Mojave Water Agency Information Systems Manager Jesse Shelby and Network Administrator Dave Ogborn

Photo Credit: Brian Davis

Government organizations like the Mojave Water Agency are under increasing pressure to make their data publicly available. This is especially true for agencies involved in natural resources management, emergency response and homeland security, says Ray Bjorklund, senior vice president and chief knowledge officer at FedSources. "There is such a demand to share information not only among the handful of state agencies that deal with the federal government, but with regional governments and different constituent groups," he says. "It makes good sense to put [the data] on the network and make it publicly accessible."
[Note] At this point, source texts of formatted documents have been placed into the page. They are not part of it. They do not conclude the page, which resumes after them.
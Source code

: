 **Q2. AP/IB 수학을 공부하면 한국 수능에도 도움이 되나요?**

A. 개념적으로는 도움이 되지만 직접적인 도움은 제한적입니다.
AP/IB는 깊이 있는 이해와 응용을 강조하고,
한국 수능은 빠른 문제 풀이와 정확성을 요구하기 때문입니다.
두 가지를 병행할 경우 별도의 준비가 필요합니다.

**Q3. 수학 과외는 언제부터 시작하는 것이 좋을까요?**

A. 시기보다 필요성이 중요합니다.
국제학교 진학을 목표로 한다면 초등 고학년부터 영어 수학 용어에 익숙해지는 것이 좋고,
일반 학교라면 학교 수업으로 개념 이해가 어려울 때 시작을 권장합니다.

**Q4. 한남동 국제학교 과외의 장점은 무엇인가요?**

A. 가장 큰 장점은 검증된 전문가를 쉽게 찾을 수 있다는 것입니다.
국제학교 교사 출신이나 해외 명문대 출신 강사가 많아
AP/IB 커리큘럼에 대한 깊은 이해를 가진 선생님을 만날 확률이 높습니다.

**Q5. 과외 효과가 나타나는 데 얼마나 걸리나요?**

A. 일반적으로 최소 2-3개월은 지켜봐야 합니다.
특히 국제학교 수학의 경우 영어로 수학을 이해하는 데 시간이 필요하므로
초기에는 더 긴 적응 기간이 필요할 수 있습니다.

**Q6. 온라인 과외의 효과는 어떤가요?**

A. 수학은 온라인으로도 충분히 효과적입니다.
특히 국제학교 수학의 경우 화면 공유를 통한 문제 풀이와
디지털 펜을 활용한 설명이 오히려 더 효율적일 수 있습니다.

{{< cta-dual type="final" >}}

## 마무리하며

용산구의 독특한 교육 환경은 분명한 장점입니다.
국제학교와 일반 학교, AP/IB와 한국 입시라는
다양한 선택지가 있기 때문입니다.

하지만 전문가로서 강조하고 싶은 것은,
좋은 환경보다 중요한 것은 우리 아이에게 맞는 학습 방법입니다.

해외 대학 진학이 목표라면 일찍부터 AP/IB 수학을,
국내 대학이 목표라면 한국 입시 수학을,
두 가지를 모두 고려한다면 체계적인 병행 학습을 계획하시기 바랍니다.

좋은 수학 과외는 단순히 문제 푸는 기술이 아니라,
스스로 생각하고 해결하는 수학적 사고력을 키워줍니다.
Bjorklund says that the push for transparency often prompts agencies to upgrade their storage systems. "Agencies are in an economic bind, and they start thinking about how to do this economically through storage consolidation and virtualization," he adds.

Data Deluge

For the Mojave Water Agency, the need to collect and share data comes at a time when California is facing a persistent drought and tight budgets. The organization manages water resources within a 4,900-square-mile region in San Bernardino County.
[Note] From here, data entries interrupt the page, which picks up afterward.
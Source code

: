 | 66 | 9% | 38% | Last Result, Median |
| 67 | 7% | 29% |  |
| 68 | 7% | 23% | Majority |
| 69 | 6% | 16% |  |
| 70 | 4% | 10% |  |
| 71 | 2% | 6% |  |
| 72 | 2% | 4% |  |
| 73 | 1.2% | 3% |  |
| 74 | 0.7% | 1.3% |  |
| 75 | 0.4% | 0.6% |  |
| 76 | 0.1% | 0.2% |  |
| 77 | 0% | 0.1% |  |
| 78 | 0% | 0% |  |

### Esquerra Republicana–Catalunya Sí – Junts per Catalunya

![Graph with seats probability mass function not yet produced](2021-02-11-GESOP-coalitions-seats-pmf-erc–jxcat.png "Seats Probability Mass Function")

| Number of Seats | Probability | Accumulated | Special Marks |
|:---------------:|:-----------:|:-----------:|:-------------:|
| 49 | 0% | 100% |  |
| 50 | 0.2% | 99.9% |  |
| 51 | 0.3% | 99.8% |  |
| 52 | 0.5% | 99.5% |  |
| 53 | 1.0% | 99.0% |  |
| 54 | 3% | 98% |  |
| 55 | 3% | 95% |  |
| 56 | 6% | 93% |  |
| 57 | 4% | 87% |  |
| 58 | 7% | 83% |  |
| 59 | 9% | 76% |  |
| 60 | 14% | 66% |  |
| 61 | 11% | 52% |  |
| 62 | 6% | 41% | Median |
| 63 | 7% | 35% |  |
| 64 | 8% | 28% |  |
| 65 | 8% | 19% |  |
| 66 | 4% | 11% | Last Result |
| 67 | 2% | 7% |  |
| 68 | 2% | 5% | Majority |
No. 1: Rank of virtualization as a Top 10 technology priority for state CIOs

No. 7: Rank of transparency as a Top 10 management priority for state CIOs

Source: NASCIO

Before deploying its HP LeftHand SANs, the Mojave Water Agency used removable hard drives to store its data, but that process quickly became unmanageable. "We had hundreds and hundreds of gigabytes of data that were relevant to geographic information systems that we had been collecting and storing on media that wasn't physically connected to our network," Shelby says. "We had removable hard drives that had the information stored on it that we weren't able to run on the network because it created too much of a bottleneck.''

Having upgraded its SANs three times in the past four years, the Mojave Water Agency has spent around $500,000 on its virtual storage solution. Shelby has seen a significant return on this investment.  "I can't imagine how we could have [managed our data] in any other way without adding more staff and more physical servers," he notes.

About 250,000 people use the Mojave Water Agency's data, including employees of federal, state and local government agencies, universities, independent water companies and real estate firms.
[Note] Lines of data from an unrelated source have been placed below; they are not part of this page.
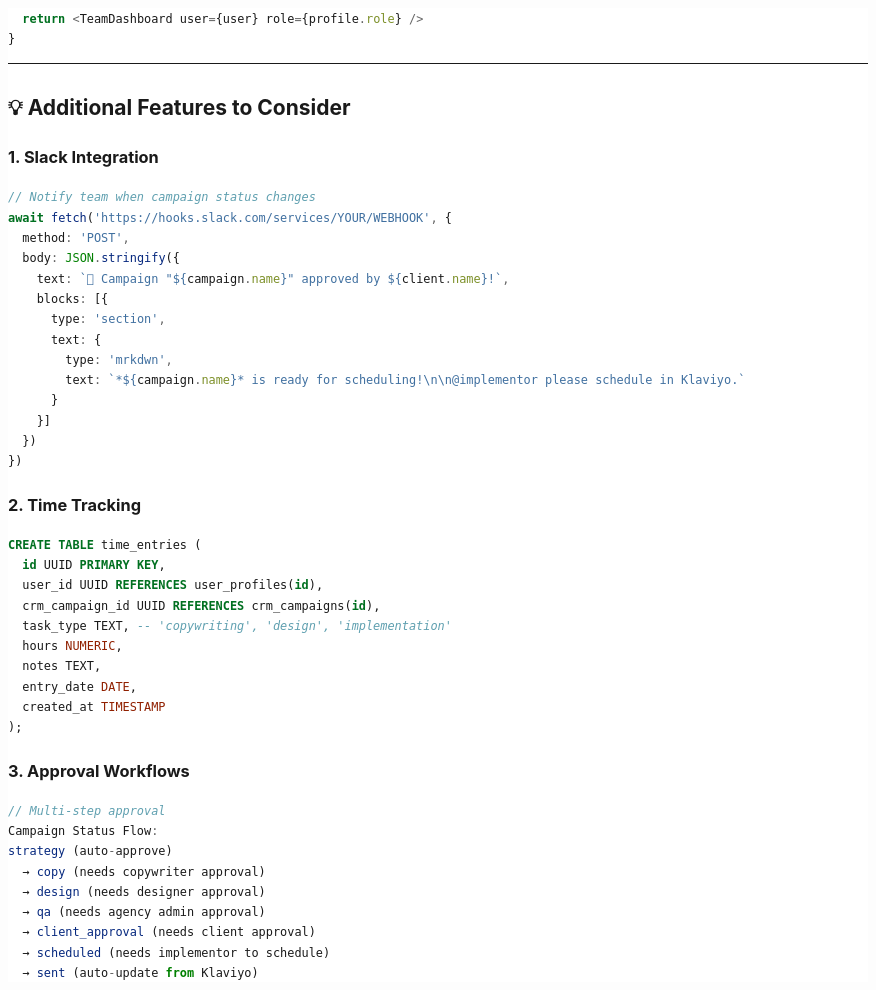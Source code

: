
 ```typescript
  return <TeamDashboard user={user} role={profile.role} />
}
```

---

## 💡 Additional Features to Consider

### **1. Slack Integration**
```typescript
// Notify team when campaign status changes
await fetch('https://hooks.slack.com/services/YOUR/WEBHOOK', {
  method: 'POST',
  body: JSON.stringify({
    text: `🎉 Campaign "${campaign.name}" approved by ${client.name}!`,
    blocks: [{
      type: 'section',
      text: {
        type: 'mrkdwn',
        text: `*${campaign.name}* is ready for scheduling!\n\n@implementor please schedule in Klaviyo.`
      }
    }]
  })
})
```

### **2. Time Tracking**
```sql
CREATE TABLE time_entries (
  id UUID PRIMARY KEY,
  user_id UUID REFERENCES user_profiles(id),
  crm_campaign_id UUID REFERENCES crm_campaigns(id),
  task_type TEXT, -- 'copywriting', 'design', 'implementation'
  hours NUMERIC,
  notes TEXT,
  entry_date DATE,
  created_at TIMESTAMP
);
```

### **3. Approval Workflows**
```typescript
// Multi-step approval
Campaign Status Flow:
strategy (auto-approve) 
  → copy (needs copywriter approval)
  → design (needs designer approval)
  → qa (needs agency admin approval)
  → client_approval (needs client approval)
  → scheduled (needs implementor to schedule)
  → sent (auto-update from Klaviyo)
```
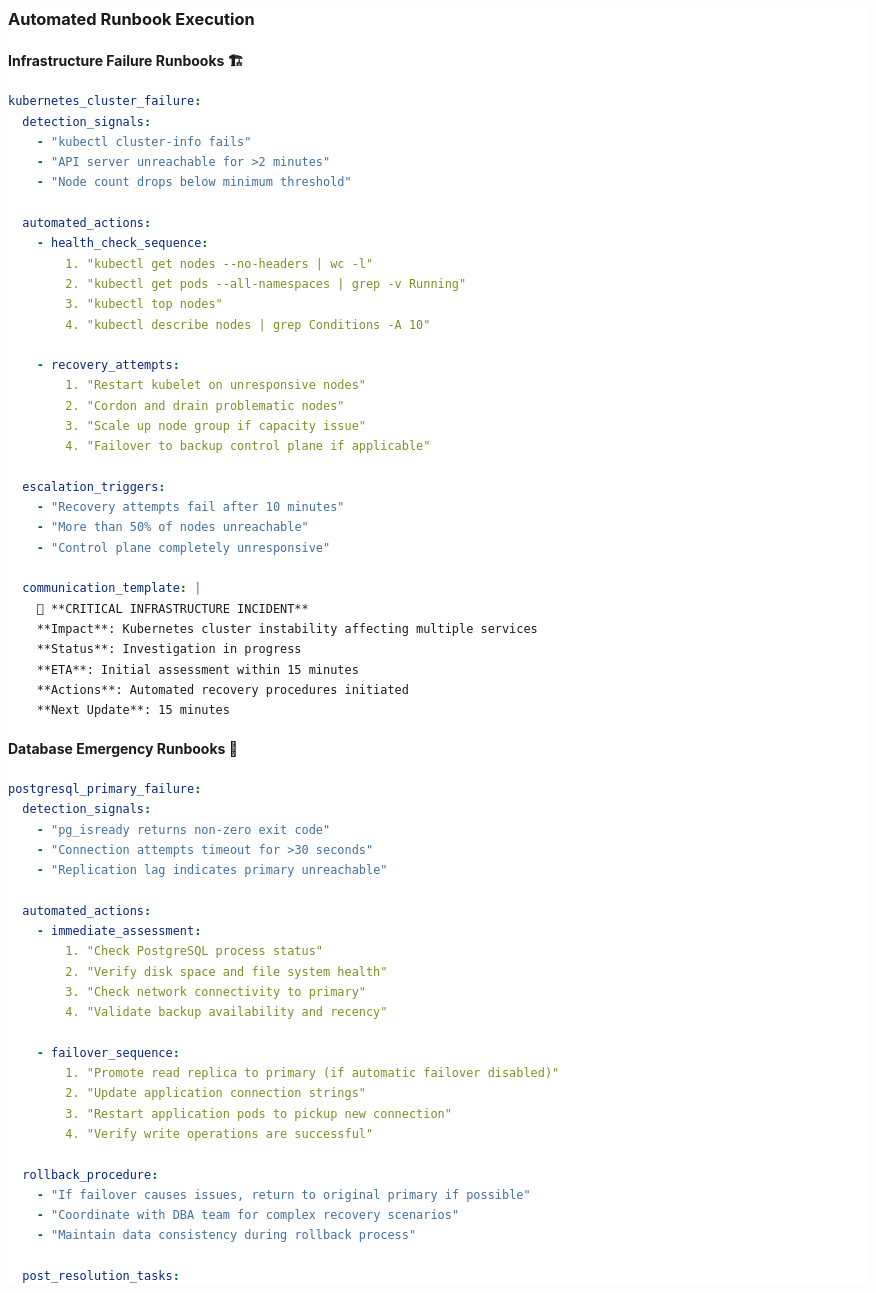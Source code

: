 ### Automated Runbook Execution

#### **Infrastructure Failure Runbooks** 🏗️
```yaml
kubernetes_cluster_failure:
  detection_signals:
    - "kubectl cluster-info fails"
    - "API server unreachable for >2 minutes"
    - "Node count drops below minimum threshold"
  
  automated_actions:
    - health_check_sequence:
        1. "kubectl get nodes --no-headers | wc -l"
        2. "kubectl get pods --all-namespaces | grep -v Running"
        3. "kubectl top nodes"
        4. "kubectl describe nodes | grep Conditions -A 10"
    
    - recovery_attempts:
        1. "Restart kubelet on unresponsive nodes"
        2. "Cordon and drain problematic nodes"
        3. "Scale up node group if capacity issue"
        4. "Failover to backup control plane if applicable"
  
  escalation_triggers:
    - "Recovery attempts fail after 10 minutes"
    - "More than 50% of nodes unreachable"
    - "Control plane completely unresponsive"
  
  communication_template: |
    🚨 **CRITICAL INFRASTRUCTURE INCIDENT**
    **Impact**: Kubernetes cluster instability affecting multiple services
    **Status**: Investigation in progress
    **ETA**: Initial assessment within 15 minutes
    **Actions**: Automated recovery procedures initiated
    **Next Update**: 15 minutes
```

#### **Database Emergency Runbooks** 💾
```yaml
postgresql_primary_failure:
  detection_signals:
    - "pg_isready returns non-zero exit code"
    - "Connection attempts timeout for >30 seconds"
    - "Replication lag indicates primary unreachable"
  
  automated_actions:
    - immediate_assessment:
        1. "Check PostgreSQL process status"
        2. "Verify disk space and file system health"
        3. "Check network connectivity to primary"
        4. "Validate backup availability and recency"
    
    - failover_sequence:
        1. "Promote read replica to primary (if automatic failover disabled)"
        2. "Update application connection strings"
        3. "Restart application pods to pickup new connection"
        4. "Verify write operations are successful"
  
  rollback_procedure:
    - "If failover causes issues, return to original primary if possible"
    - "Coordinate with DBA team for complex recovery scenarios"
    - "Maintain data consistency during rollback process"
  
  post_resolution_tasks:
```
"We're developing a huge project called R3 for Regional Recharge and Recovery Project that will be a vast, super-well field that is going to bring water into the region and is going to recharge our aquifer," Shelby says. "To deliver this kind of project, the data has got to be accurate and it's got to be available. If you're not either one of those, then your project is sunk."

Network Administrator Dave Ogborn says the HP LeftHand SANs have been easy to administer, with key features such as the ability to boot a server from the SAN. This ease of use is important given that the agency has a two-person shop.

"There's been little or no downtime," Ogborn says. "It just runs smoothly, it's easy to manage, and it's easy to add storage to it as we've grown."

Expediting Emergency Response

The City of Eden Prairie, Minn., is another that has reaped the benefits of virtualized storage. Thanks in part to its NetApp FAS 2050 storage system (with a FAS 2020 as backup), Eden Prairie has found easy to upgrade its police and fire dispatch solutions.

"We're very happy with implementing our new police and fire systems," says Lisa Wu, Eden Prairie's IT manager and CIO. "We had to create testing and training servers, and we were able to do that within a few hours because of our virtualized environment. Otherwise, it may have taken a week or a few weeks."

Eden Prairie has 18 VMware servers and five virtualized workstations in addition to the NetApp gear, for a total investment of around $150,000.

The city stores 20 terabytes of data on its NetApp systems, which are mirrored for enhanced reliability. Before deploying the gear, the city used direct-attached storage for its servers.

"If we simply lose a server, our virtualized storage and server environment allows us to recover that server to either our primary or backup data center within 45 minutes," says Ryan Browning, network systems analyst. "Before, rebuilding a server would have taken anywhere from four to 10 hours."